TASK ITEM:
Filter the lines below, copying only those with the string "vettore".

Records from a data source:
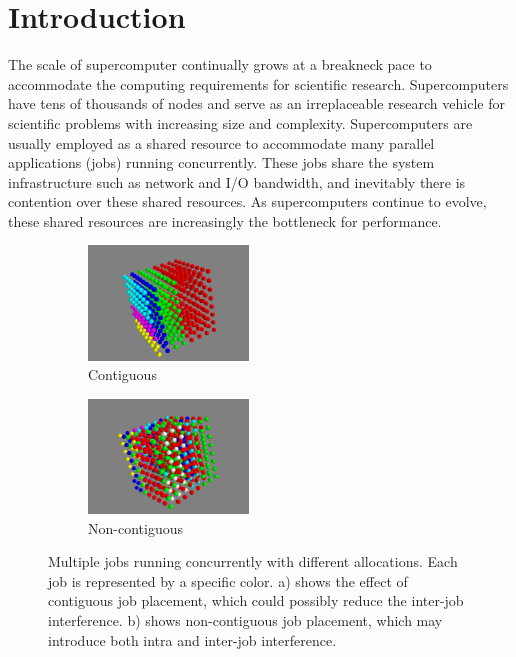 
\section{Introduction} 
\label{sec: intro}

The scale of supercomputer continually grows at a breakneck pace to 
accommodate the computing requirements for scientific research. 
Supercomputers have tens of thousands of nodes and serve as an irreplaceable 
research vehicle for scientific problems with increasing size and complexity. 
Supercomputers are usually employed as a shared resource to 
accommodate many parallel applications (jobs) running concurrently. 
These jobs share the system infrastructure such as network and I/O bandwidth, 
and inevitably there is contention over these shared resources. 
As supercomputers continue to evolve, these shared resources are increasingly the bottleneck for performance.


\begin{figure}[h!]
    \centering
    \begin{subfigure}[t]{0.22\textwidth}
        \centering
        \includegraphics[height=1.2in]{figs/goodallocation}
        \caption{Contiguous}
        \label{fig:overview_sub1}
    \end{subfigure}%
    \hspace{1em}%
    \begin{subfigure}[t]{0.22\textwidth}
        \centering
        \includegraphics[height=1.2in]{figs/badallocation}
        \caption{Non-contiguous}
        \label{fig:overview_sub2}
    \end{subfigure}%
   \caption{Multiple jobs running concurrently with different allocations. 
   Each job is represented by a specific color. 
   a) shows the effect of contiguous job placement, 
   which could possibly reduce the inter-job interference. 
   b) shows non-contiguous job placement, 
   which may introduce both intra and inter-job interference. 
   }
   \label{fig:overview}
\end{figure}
---
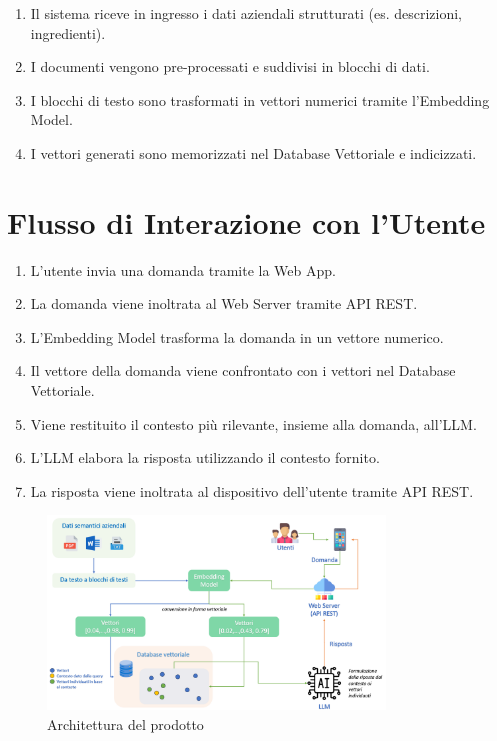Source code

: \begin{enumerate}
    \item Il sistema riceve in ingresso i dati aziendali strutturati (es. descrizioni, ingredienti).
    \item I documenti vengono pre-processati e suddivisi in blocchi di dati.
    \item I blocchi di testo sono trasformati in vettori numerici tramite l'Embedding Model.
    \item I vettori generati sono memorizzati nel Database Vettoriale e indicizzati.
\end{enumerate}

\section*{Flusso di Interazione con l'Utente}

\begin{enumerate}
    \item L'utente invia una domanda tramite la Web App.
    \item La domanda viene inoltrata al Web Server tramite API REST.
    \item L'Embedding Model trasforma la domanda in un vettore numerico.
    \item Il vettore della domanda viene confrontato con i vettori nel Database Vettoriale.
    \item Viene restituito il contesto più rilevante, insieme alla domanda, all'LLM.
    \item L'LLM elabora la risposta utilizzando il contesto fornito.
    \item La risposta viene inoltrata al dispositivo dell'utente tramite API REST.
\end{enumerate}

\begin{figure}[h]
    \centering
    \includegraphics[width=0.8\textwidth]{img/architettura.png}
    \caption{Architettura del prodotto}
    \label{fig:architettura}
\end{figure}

TASK RESULT:
    \item L'Embedding Model trasforma la domanda in un vettore numerico.
    \item Il vettore della domanda viene confrontato con i vettori nel Database Vettoriale.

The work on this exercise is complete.